C’è Emma Bonino, perché Emma Bonino c’è ancora e porta avanti quelle battaglie radicali di cui la nostra (in)civiltà ha un disperato bisogno. Purtroppo, però, ha pure un piede nella fossa e non pare disponga di un/a erede che possa perorare le sue stesse cause, domani. Ma magari c’è e sono io a ignorarlo.
D’altra parte, arriva una grande notizia: la Bongiorno, una con le palle (l’avvocato che ha difeso Giulio Andreotti ndr, che però è la stessa della pubblicità con Michelle Hunziker in difesa delle donne), si candida. Con chi? Con Salvini. Calate il sipario. Chiudete l’internet, come dicono i simpatici. La coerenza prima di tutto. Come sia possibile candidarsi con la Lega (Nord, perché ricordiamolo che è la Lega Nord, quella che — prima degli immigrati — ce l’aveva con i terroni e che adesso al sud rischia di mietere più voti della Democrazia Cristiana dell’Andreotti succitato) rimane un mistero insolubile. Con lo stesso Salvini che a ogni piè sospinto emette flatulenze verbali contro Laura Boldrini.

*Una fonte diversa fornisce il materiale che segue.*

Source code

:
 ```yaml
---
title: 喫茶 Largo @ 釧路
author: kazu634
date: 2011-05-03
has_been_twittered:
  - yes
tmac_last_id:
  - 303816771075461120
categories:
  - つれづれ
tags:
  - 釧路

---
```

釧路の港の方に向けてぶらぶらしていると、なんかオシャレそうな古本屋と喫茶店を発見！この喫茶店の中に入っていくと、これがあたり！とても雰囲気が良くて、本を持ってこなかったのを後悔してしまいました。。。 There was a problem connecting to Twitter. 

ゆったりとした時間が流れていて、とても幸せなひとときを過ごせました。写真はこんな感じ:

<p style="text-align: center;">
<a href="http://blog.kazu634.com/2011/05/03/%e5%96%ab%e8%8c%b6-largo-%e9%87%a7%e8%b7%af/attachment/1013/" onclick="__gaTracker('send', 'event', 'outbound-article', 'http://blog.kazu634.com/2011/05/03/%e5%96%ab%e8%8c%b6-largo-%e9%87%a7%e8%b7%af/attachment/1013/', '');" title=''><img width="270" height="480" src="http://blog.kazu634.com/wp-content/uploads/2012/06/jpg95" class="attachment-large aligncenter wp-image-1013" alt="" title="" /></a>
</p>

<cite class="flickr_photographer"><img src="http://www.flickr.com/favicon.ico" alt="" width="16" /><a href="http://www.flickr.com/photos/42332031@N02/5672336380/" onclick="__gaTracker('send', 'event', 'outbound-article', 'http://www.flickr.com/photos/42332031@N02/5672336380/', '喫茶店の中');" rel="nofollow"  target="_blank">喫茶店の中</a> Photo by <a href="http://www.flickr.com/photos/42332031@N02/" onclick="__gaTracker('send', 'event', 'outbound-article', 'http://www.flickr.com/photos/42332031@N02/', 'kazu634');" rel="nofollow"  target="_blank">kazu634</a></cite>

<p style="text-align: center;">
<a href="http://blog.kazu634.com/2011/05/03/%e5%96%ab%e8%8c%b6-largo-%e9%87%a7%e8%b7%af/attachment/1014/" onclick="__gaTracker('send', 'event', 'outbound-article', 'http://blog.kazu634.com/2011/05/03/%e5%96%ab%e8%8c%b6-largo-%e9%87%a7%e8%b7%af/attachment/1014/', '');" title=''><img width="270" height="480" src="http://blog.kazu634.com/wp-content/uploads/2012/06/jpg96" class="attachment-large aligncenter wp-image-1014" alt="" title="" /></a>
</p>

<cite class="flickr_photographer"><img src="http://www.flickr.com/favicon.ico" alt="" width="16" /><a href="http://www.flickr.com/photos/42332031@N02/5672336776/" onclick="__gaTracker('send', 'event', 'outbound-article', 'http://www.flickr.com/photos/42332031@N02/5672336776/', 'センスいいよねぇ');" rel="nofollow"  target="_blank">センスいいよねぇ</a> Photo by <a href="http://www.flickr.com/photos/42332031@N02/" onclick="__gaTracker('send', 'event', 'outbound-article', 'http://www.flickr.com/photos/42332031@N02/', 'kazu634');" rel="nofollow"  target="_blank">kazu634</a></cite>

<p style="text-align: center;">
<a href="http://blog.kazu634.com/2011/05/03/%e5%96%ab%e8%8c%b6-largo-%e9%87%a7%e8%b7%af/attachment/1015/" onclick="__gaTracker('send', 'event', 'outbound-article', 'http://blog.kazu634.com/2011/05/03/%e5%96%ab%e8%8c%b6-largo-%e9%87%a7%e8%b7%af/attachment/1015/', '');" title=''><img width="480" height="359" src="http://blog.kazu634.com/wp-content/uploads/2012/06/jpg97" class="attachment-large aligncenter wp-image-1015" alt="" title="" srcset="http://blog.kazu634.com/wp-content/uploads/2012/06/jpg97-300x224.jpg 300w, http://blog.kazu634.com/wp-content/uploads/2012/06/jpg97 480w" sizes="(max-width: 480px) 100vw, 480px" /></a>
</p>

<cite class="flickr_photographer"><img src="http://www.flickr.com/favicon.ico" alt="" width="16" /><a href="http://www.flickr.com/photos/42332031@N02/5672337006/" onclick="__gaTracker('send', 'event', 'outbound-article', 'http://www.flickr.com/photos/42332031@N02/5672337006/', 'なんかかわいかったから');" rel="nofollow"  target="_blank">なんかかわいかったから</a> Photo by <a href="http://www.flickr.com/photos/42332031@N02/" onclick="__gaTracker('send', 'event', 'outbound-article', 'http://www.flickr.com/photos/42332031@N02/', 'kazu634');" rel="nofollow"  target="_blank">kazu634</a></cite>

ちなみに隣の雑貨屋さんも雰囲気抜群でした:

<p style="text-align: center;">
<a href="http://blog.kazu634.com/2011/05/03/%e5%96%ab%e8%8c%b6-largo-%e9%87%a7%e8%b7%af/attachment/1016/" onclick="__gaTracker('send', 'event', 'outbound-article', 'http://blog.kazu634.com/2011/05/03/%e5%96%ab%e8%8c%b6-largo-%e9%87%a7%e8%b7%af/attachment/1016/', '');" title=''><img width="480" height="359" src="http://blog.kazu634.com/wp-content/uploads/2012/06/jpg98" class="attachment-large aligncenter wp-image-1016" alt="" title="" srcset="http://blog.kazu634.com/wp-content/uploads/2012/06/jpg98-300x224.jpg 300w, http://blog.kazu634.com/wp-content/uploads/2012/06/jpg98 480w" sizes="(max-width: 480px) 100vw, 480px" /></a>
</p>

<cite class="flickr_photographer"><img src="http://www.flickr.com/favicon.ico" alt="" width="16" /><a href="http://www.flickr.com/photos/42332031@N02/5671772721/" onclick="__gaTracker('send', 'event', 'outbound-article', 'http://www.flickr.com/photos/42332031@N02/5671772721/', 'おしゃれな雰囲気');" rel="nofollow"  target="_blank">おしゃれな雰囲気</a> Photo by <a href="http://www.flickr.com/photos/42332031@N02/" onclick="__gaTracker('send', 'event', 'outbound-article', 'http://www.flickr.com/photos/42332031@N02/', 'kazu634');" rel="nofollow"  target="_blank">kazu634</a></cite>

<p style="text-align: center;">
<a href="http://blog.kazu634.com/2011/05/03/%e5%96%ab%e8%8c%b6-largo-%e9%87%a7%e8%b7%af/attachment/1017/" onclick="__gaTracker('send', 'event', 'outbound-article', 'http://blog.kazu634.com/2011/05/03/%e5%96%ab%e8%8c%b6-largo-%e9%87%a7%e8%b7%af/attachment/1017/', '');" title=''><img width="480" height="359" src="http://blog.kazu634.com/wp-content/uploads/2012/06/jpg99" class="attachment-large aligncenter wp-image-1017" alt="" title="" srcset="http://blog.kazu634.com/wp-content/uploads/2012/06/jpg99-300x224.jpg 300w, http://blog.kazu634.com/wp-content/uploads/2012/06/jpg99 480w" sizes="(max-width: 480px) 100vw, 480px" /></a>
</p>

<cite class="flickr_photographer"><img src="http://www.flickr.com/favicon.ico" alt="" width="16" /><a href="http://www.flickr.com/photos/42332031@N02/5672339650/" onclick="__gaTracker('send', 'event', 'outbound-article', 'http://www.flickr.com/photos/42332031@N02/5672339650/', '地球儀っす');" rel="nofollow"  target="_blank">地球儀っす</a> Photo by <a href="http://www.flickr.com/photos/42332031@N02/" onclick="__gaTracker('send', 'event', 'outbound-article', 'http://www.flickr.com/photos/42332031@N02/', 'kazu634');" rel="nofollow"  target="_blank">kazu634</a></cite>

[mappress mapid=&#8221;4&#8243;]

La cosa che mi lascia più perplessa, è lo scollamento della politica classica dall’attualità. Il clima culturale che non viene intercettato e interpretato a palazzo. È L’idea che Laura Boldrini sia l’unica possibilità di rappresentazione accettabile che, in quanto donna, 32enne, free-lance, nubile e nullipara, non razzista, non xenofoba, non troppo populista, io possa avere. Mentre il mondo va altrove, mentre nell’occidente deflagra una nuova ondata di femminismo e di consapevolezza; mentre una serie come The Handmaid’s Tale fa incetta di premi e riconoscimenti, mentre si pubblicano libri come Questo è il mio sangue di Elise Thiébaut, che affronta uno dei tabù più intimi della femminilità (il ciclo mestruale)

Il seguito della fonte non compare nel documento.